The Measure of Two Men

4 minute read

Rarely has the mere announcement of a candidacy been met by such investor relief. On March 14, when Joko Widodo was nominated for President of Indonesia by the Indonesian Democratic Party of Struggle, the stock market surged and the currency strengthened. The country had been battered in recent months by nervous investors, but the expectation that Jokowi, as he is commonly called, will triumph in July’s presidential election gave hope to the business community that much needed reform would progress in the world’s fourth most populous nation.

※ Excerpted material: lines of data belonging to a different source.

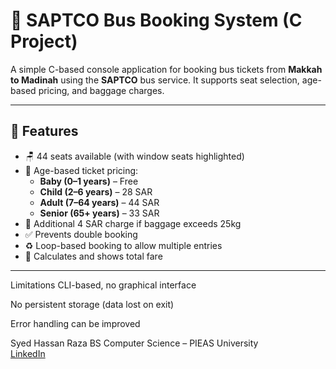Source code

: # 🚌 SAPTCO Bus Booking System (C Project)

A simple C-based console application for booking bus tickets from **Makkah to Madinah** using the **SAPTCO** bus service. It supports seat selection, age-based pricing, and baggage charges.

---

## 📌 Features

- 🪑 44 seats available (with window seats highlighted)
- 👶 Age-based ticket pricing:
  - **Baby (0–1 years)** – Free
  - **Child (2–6 years)** – 28 SAR
  - **Adult (7–64 years)** – 44 SAR
  - **Senior (65+ years)** – 33 SAR
- 🎒 Additional 4 SAR charge if baggage exceeds 25kg
- ✅ Prevents double booking
- ♻️ Loop-based booking to allow multiple entries
- 💸 Calculates and shows total fare

---

Limitations
CLI-based, no graphical interface

No persistent storage (data lost on exit)

Error handling can be improved

Syed Hassan Raza
BS Computer Science – PIEAS University <br>
[LinkedIn](https://www.linkedin.com/in/syed-hassan-raza-ba842b277)
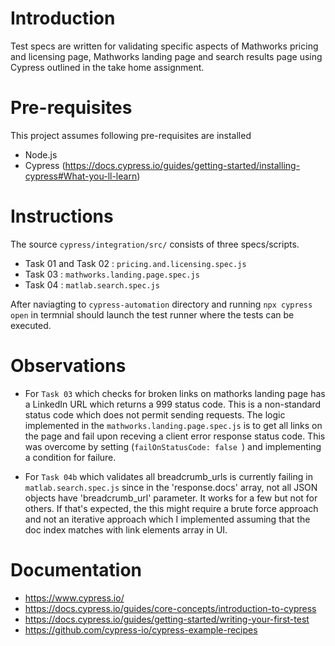 # Introduction
Test specs are written for validating specific aspects of Mathworks pricing and licensing page, Mathworks landing page and search results page using Cypress outlined in the take home assignment.

# Pre-requisites
This project assumes following pre-requisites are installed
- Node.js
- Cypress (https://docs.cypress.io/guides/getting-started/installing-cypress#What-you-ll-learn)

# Instructions
The source `cypress/integration/src/` consists of three specs/scripts.
- Task 01 and Task 02 : `pricing.and.licensing.spec.js`
- Task 03 : `mathworks.landing.page.spec.js`
- Task 04 : `matlab.search.spec.js`

After naviagting to `cypress-automation` directory and running `npx cypress open` in termnial should launch the test runner where the tests can be executed.

# Observations 
- For `Task 03` which checks for broken links on mathorks landing page has a LinkedIn URL which returns a 999 status code. This is a non-standard status code which does not permit sending requests. The logic implemented in the `mathworks.landing.page.spec.js` is to get all links on the page and fail upon receving a client error response status code. This was overcome by setting (`failOnStatusCode: false `) and implementing a condition for failure.

- For `Task 04b` which validates all breadcrumb_urls is currently failing in `matlab.search.spec.js` since in the 'response.docs' array, not all JSON objects have 'breadcrumb_url' parameter. It works for a few but not for others. If that's expected, the this might require a brute force approach and not an iterative approach which I implemented assuming that the doc index matches with link elements array in UI.

# Documentation
- https://www.cypress.io/
- https://docs.cypress.io/guides/core-concepts/introduction-to-cypress
- https://docs.cypress.io/guides/getting-started/writing-your-first-test
- https://github.com/cypress-io/cypress-example-recipes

In India, too, corporate leaders are abuzz that the opposition Bharatiya Janata Party (BJP) will win general elections starting April 7 and that its prime-ministerial candidate, Gujarat Chief Minister Narendra Modi, will become the country’s leader. The hope in the world’s second most populous nation is that Modi will tackle the long-ignored problems that have caused the economy to stumble.

The two Asian giants are badly in need of a jolt of reform, and perhaps fresh leadership will spur the effort. Yet don’t get those hopes up too high. Electoral victories by Jokowi and Modi are no guarantees of progress. Both could get entangled in conflicts within their countries’ unwieldy political systems that could thwart any attempts at rapid change.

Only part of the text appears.